I had a similar problem on VISTA HOME Premium. After starting a VM which was fine the hard disk would after a few minutes just indicate HUGE activity which continued even after shutting down the VM (Windows XP guest on a Windows Vista home premium host).

The disk activity would last for around 3 - 4 mins even AFTER shutting down the VM and ending the VMWARE application on the host.

I was running a MINISAP application on the guest which uses a fairly large DB for a single user workstation - (SAP MAXDB around 7GB).

What I gather is that VISTA gets its knickers in a twist by trying to "over optimise". It sort of stores the I/O it thinks you have been doing so hopefully next time you access the same data the I/O area will still be in memory.

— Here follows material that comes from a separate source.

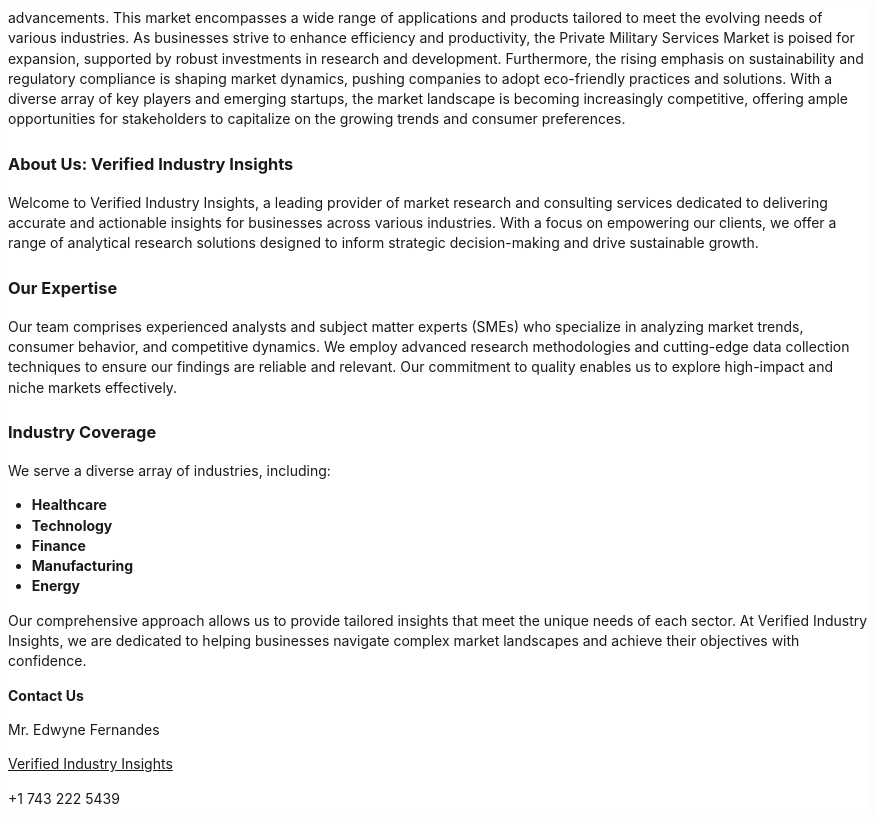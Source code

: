 advancements. This market encompasses a wide range of applications and products tailored to meet the evolving needs of various industries. As businesses strive to enhance efficiency and productivity, the Private Military Services Market is poised for expansion, supported by robust investments in research and development. Furthermore, the rising emphasis on sustainability and regulatory compliance is shaping market dynamics, pushing companies to adopt eco-friendly practices and solutions. With a diverse array of key players and emerging startups, the market landscape is becoming increasingly competitive, offering ample opportunities for stakeholders to capitalize on the growing trends and consumer preferences.</p><h3>About Us: Verified Industry Insights</h3><p>Welcome to Verified Industry Insights, a leading provider of market research and consulting services dedicated to delivering accurate and actionable insights for businesses across various industries. With a focus on empowering our clients, we offer a range of analytical research solutions designed to inform strategic decision-making and drive sustainable growth.</p><h3>Our Expertise</h3><p>Our team comprises experienced analysts and subject matter experts (SMEs) who specialize in analyzing market trends, consumer behavior, and competitive dynamics. We employ advanced research methodologies and cutting-edge data collection techniques to ensure our findings are reliable and relevant. Our commitment to quality enables us to explore high-impact and niche markets effectively.</p><h3>Industry Coverage</h3><p>We serve a diverse array of industries, including:</p><ul><li><strong>Healthcare</strong></li><li><strong>Technology</strong></li><li><strong>Finance</strong></li><li><strong>Manufacturing</strong></li><li><strong>Energy</strong></li></ul><p>Our comprehensive approach allows us to provide tailored insights that meet the unique needs of each sector. At Verified Industry Insights, we are dedicated to helping businesses navigate complex market landscapes and achieve their objectives with confidence.</p><p><strong>Contact Us</strong></p><p>Mr. Edwyne Fernandes</p><p><a href="https://www.verifiedindustryinsights.com/">Verified Industry Insights</a></p><p>+1 743 222 5439</p>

Fine if it's just a couple of small records from a file but remember that VMWARE WKS 6 is just another application as far as VISTA is concerned. The large DB I was acessing is just a "file" to the VISTA host so it really does get its knickers in a twist when trying to optimise the "SAP MAXDB" file which is around 6 GB.

Sorry for the non technical description but you should be able to gather what I'm trying to say here.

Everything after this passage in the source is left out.